TASK GOAL —
Each line in the entries that has the word "死者の書" has to be copied.

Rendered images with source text
"""
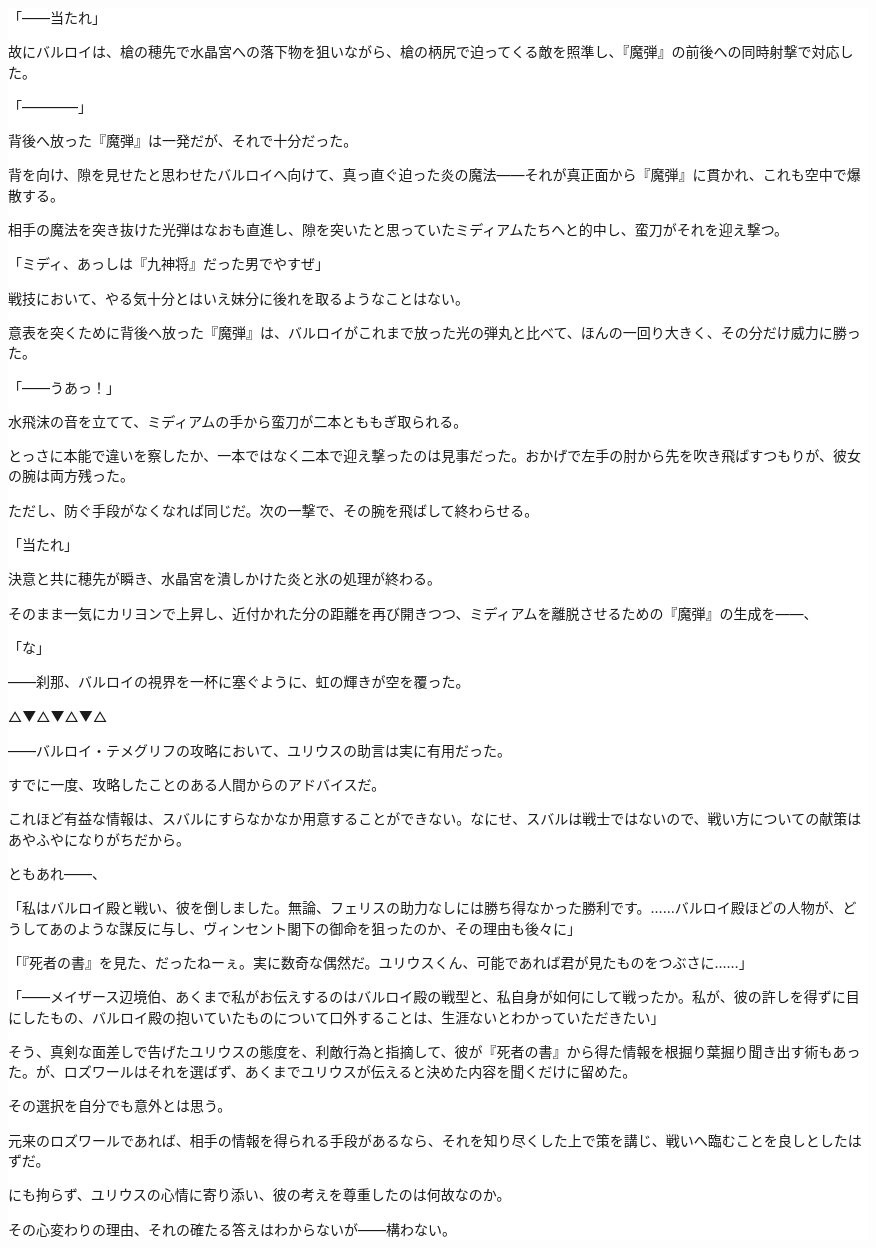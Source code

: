 「――当たれ」

故にバルロイは、槍の穂先で水晶宮への落下物を狙いながら、槍の柄尻で迫ってくる敵を照準し、『魔弾』の前後への同時射撃で対応した。

「――――」

背後へ放った『魔弾』は一発だが、それで十分だった。

背を向け、隙を見せたと思わせたバルロイへ向けて、真っ直ぐ迫った炎の魔法――それが真正面から『魔弾』に貫かれ、これも空中で爆散する。

相手の魔法を突き抜けた光弾はなおも直進し、隙を突いたと思っていたミディアムたちへと的中し、蛮刀がそれを迎え撃つ。

「ミディ、あっしは『九神将』だった男でやすぜ」

戦技において、やる気十分とはいえ妹分に後れを取るようなことはない。

意表を突くために背後へ放った『魔弾』は、バルロイがこれまで放った光の弾丸と比べて、ほんの一回り大きく、その分だけ威力に勝った。

「――うあっ！」

水飛沫の音を立てて、ミディアムの手から蛮刀が二本とももぎ取られる。

とっさに本能で違いを察したか、一本ではなく二本で迎え撃ったのは見事だった。おかげで左手の肘から先を吹き飛ばすつもりが、彼女の腕は両方残った。

ただし、防ぐ手段がなくなれば同じだ。次の一撃で、その腕を飛ばして終わらせる。

「当たれ」

決意と共に穂先が瞬き、水晶宮を潰しかけた炎と氷の処理が終わる。

そのまま一気にカリヨンで上昇し、近付かれた分の距離を再び開きつつ、ミディアムを離脱させるための『魔弾』の生成を――、

「な」

――刹那、バルロイの視界を一杯に塞ぐように、虹の輝きが空を覆った。

△▼△▼△▼△

――バルロイ・テメグリフの攻略において、ユリウスの助言は実に有用だった。

すでに一度、攻略したことのある人間からのアドバイスだ。

これほど有益な情報は、スバルにすらなかなか用意することができない。なにせ、スバルは戦士ではないので、戦い方についての献策はあやふやになりがちだから。

ともあれ――、

「私はバルロイ殿と戦い、彼を倒しました。無論、フェリスの助力なしには勝ち得なかった勝利です。……バルロイ殿ほどの人物が、どうしてあのような謀反に与し、ヴィンセント閣下の御命を狙ったのか、その理由も後々に」

「『死者の書』を見た、だったねーぇ。実に数奇な偶然だ。ユリウスくん、可能であれば君が見たものをつぶさに……」

「――メイザース辺境伯、あくまで私がお伝えするのはバルロイ殿の戦型と、私自身が如何にして戦ったか。私が、彼の許しを得ずに目にしたもの、バルロイ殿の抱いていたものについて口外することは、生涯ないとわかっていただきたい」

そう、真剣な面差しで告げたユリウスの態度を、利敵行為と指摘して、彼が『死者の書』から得た情報を根掘り葉掘り聞き出す術もあった。が、ロズワールはそれを選ばず、あくまでユリウスが伝えると決めた内容を聞くだけに留めた。

その選択を自分でも意外とは思う。

元来のロズワールであれば、相手の情報を得られる手段があるなら、それを知り尽くした上で策を講じ、戦いへ臨むことを良しとしたはずだ。

にも拘らず、ユリウスの心情に寄り添い、彼の考えを尊重したのは何故なのか。

その心変わりの理由、それの確たる答えはわからないが――構わない。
"""
SOLVED EXERCISE —
「『死者の書』を見た、だったねーぇ。実に数奇な偶然だ。ユリウスくん、可能であれば君が見たものをつぶさに……」
そう、真剣な面差しで告げたユリウスの態度を、利敵行為と指摘して、彼が『死者の書』から得た情報を根掘り葉掘り聞き出す術もあった。が、ロズワールはそれを選ばず、あくまでユリウスが伝えると決めた内容を聞くだけに留めた。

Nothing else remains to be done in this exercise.